Amina Mama,
"Rethinking African Universities: Gender and Transformation"
(page 5 of 7)
Student Life
For students, the campuses are key institutional sites for the
production and reproduction of contemporary gender identities, sexual
cultures, and practices. In the context of unquestioned
heteronormativity, the widespread belief that women are on campuses to
attract and find suitable husbands has persisted. With the "marriage
market" becoming increasingly competitive, many women students perform
domestic services such as ironing, washing clothes, and cooking for
eligible male students. However, marital "success" is widely understood
to be conditional on women not "over-qualifying" themselves on the
academic front. High academic performance is viewed as "unattractive" to
prospective male partners, as has also been reported by previous
observers (see also Gaidzanwa 2001, Pereira 2007, and Manuh et al.
2007). The majority of women students also tend to avoid any kind of
association with women's groups, lest they be stigmatised as feminists
and damage their prospects. Economic insecurities—not to mention
intellectual and psycho-social insecurities—are implicated in the
reportedly widespread sexual transactions occurring between young women
and their senior male students and/or faculty members.
Faculty-student relations are imbued with gender dynamics that often
include sexual overtones. Attention has been drawn to the commonality of
sexual transactions between female students and male faculty, and the
associated tensions. Sexual harassment and abuse appears to be
commonplace on African campuses, whether or not it is named as such.

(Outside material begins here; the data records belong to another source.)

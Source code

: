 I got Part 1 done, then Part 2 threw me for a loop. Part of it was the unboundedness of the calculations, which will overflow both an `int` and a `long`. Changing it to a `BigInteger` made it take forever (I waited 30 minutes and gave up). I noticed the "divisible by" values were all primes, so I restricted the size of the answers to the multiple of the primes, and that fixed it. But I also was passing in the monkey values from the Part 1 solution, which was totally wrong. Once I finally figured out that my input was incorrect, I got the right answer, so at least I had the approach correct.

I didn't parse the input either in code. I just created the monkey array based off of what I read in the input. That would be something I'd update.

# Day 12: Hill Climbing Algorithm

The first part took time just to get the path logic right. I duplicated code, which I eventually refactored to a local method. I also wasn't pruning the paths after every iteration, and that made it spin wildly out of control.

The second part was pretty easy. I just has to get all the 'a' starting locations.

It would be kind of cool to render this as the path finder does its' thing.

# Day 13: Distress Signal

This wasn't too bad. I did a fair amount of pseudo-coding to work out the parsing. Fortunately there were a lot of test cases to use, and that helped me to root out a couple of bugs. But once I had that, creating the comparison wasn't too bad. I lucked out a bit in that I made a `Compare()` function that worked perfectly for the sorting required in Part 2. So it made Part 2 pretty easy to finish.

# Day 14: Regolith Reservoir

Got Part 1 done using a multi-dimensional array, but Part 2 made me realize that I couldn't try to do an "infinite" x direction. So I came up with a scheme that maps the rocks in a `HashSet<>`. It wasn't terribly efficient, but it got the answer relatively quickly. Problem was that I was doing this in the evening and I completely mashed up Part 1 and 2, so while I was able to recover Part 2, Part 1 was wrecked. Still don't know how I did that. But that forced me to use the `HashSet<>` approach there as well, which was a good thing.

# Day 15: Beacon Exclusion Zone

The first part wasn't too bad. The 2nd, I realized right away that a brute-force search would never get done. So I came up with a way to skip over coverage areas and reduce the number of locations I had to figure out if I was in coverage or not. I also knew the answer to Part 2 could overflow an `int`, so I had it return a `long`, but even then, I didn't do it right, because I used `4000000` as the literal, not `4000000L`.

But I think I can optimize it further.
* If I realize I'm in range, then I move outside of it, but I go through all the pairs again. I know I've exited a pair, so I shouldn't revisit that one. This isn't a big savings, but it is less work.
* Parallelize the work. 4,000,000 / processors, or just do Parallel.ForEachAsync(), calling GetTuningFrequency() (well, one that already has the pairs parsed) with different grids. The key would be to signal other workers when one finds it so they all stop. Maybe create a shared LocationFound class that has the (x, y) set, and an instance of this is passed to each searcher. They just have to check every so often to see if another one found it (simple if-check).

The prevalence of harassment—particularly of women refusing advances
and invitations—also affects women. Interview data reveal that women
students are subjected to verbal intimidation by their male
counterparts, especially if they are regarded as being "too talkative"—if
they dare to shine in the lecture halls and seminar rooms. The simple
act of walking unescorted across campus, for example, to use the
libraries in the evenings, is experienced differently by women than
men.
The University of Addis Ababa has a history marked strongly by
national political changes that are reflected in the gender and ethnic
profile of the institution. Women students are subjected to labelling,
sexual stereotyping, and sexual harassment that often traverses ethnic
and class lines. The effect has been to induce fear in female students,
who daily face the possibility of sexual assault, rape, and the threat
of dismissal (or actual dismissal) from the university (Tadesse in
African Gender Institute 2007). Sometimes refusal to accept sexual
advances ends in disastrous situations. For instance, a girl by the name
of Sosina Berhe was killed by a male classmate when she refused to go
out with him (Tadesse in African Gender Institute 2007, 10).
The Ethiopian researchers estimate that over 90% of incidents go
unreported. Women students fearing reprisals prefer to seek protection
from male students sharing their ethnic or regional background. The
interplay of class, ethnic, and sexual politics is manifest in the
attrition rates experienced by women students, and exacerbated by male
students derogatorily referring to all women students as "the five P's"
by which they mean "poor, peasant, preparatory programme
participants."
There has been concerted policy activism on sexual harassment on
several campuses in recent years, and this has illuminated the
difficulties of developing and implementing effective policy strategies
for the time being; women who attempt to resist harassment are likely to
be threatened, humiliated, and stigmatised (Bennett 2005).
In the context of neoliberal economic policies that reduce subsidies
to students, the income disparities between richer and poorer students
are intensifying rather than diminishing, with gendered consequences for
student livelihood options.
Other challenges that particularly affect women arise from the
pervasive and often deeply conservative religious discourses arising
from the Islamic and Christian fundamentalist movements currently
dominating many campuses. Odejide (2007) details the way in which
religious associations have replaced the previous secular tutorial
system on the Ibadan campus, to such an extent that not being part of
one fellowship or another is likely to impact academic performance.
The case study of the University of Ibadan looked at the gender
implications of the growing prevalence of religious fellowships on the
campus. This is a reflection of a wider national context in which
transnational religious movements have flourished in Nigeria, with
large swathes of the populace joining either Islamic fundamentalist or
Christian evangelical movements, deepening religious divisions and
conflicts in recent times. At UI, over 37% of students are currently
registered with religious bodies. These not only serve evangelical and
pastoral functions but have grown to fill the gap left by the collapse
of the tutorial system—and largely displaced more secular forms of
student association and academic support. The study found that the
religious associations on the University of Ibadan campus not only
espouse highly conservative gender ideologies but also serve
disciplinary and social regulatory functions that see their members
exercising surveillance over women's behaviour and comportment,
including their dress styles.[5]
Religious fundamentalism, both Christian
and Islamic, has taken root in the associational life of students, it
takes the form of deeply conservative gender norms that exclude women
students from leadership and infantilize them.
Women students continue to be widely perceived as "quarrelsome, less
academically gifted than the male students; as shallow thinkers, and as
malicious . . ." (Odejide 2007, 54).